Special Situation Investing

Saturday, December 02, 2006

Duke Energy (DUK) - Spinoff a Potential Catalyst

Business Week draws out the argument for why Duke's impending spinoff of it's natural gas business may be a boon for the stock. According to Daniel Ford who advised on the spinoff:

The "narrowed management focus, more efficient use of capital, and removal of what appears to be a conglomerate discount on Duke's price will fuel expansion [for both companies],"

He goes on to peg a valuation to Duke:

Ford says that, on a sum-of-the-parts basis, Duke is worth 21 a share, and the gas spin-off 14.

Consider that the stock has traded in the $26-$32 range and it's rated post-spinoff at $35. The stock finished trading on Friday at $31.69, so it will seem the potential upside is less significant than the downside. I personally am going to sit this one out. In spite of my negative opinion given what I have been seeing with the last few spinoffs (WU, SBH, HBI), I would not be surprised if this is a money-maker.

With many spin-offs, the sum-of-the-parts have actually traded several percentage points higher the very day that the spin-off occurs in spite of the fact that the transaction was announced months in advance. How this works absolutely dumbfounds me but there has been easy money to be made on these deals. However, I am just not that kind of investor. Until I see a company being spun-off that is actually reasonably priced and has promising business characteristics I will wait. I already have natural gas investments through Apache and given my inability to pick commodity prices that is enough exposure for me.

3 Comments:

  • I think you are overestimating the gas-spinoff's, Spectra's, dependence on commodity prices. It is a pipeline company, which is considered a natural monopoly and therefore has prices regulated by the federal government. Apache is a production company.

    I think the compelling point about Spectra is the possibility to convert it into a partnership so that it doesn't suffer from double taxation (taxed on earnings at the corporate level and dividends at the individual level).

    I am long Duke. I don't find the valuation all that compelling, but I am not seeing a lot that I find really compelling, so I bought some. After the spin-off, depending on the valuations I will either pile into Spectra or sell out completely.

    By Anonymous Bayard, at 12:40 PM  

  • Good point on the company differences.
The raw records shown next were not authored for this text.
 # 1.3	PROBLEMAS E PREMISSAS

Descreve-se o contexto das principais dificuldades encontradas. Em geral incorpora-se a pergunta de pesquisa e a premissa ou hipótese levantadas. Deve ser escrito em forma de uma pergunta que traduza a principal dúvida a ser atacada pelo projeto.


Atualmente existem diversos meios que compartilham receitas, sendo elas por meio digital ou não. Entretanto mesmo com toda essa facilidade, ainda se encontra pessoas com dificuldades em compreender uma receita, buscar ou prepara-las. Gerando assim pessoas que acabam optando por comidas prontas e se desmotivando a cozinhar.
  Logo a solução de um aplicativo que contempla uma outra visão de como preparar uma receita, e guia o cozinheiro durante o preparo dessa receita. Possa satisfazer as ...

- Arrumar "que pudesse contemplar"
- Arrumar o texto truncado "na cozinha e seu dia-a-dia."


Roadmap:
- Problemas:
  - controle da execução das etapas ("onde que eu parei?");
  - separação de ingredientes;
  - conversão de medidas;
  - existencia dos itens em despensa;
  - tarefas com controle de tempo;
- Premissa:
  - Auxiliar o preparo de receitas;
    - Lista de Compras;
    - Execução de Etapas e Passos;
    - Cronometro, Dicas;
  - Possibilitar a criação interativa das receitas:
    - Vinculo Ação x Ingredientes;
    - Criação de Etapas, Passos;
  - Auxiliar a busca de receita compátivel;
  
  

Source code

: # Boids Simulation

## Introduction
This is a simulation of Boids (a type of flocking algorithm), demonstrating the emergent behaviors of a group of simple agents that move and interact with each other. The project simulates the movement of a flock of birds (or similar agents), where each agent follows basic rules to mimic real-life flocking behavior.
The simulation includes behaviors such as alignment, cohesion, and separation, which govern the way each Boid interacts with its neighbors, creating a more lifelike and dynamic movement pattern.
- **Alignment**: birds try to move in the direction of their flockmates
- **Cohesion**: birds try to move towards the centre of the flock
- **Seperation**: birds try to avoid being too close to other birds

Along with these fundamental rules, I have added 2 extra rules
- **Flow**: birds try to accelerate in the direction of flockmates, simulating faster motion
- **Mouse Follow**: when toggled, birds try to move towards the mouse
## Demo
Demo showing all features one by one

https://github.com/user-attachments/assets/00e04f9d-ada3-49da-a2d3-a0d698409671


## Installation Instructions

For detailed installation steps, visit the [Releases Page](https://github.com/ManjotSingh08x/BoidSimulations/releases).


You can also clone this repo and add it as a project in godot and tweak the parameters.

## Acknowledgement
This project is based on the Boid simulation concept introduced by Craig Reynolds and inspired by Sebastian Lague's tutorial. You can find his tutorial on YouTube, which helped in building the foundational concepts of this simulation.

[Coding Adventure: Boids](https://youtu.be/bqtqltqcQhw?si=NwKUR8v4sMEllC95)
I am really not an expert on natural gas pipelines but I still see a silimar business risk for them. There is a lot of talk about LNG (liquidified natural gas) coming into play at some point. Would this not render much of the pipeline technology obsolete? Is it all the same infrastructure to move LNG around? Similarly, LNG is my main concern for Natural Gas price. Ultimately, if it were not for that, I would be much more bullish on NG.

    By Blogger spinoff, at 11:24 PM  

  • They have a bunch of different natural gas pipeline operations. There is gathering (from NG fields), transmission (long and big pipelines), and distribution (many little pipes going to customers).

    LNG still has to be piped. The Chairman of Spectra actually talked about adding new capacity for the LNG terminals. I am a little worried though that the decline in natural gas field production will render some of their gathering/transmission pipeline obsolete. I think this event is while out though (and so I am not really accounting for it in my valuation). I think a lower Natural Gas price might not hurt Spectra. It would probably increase transmission volumes as more gas fired power plants were used.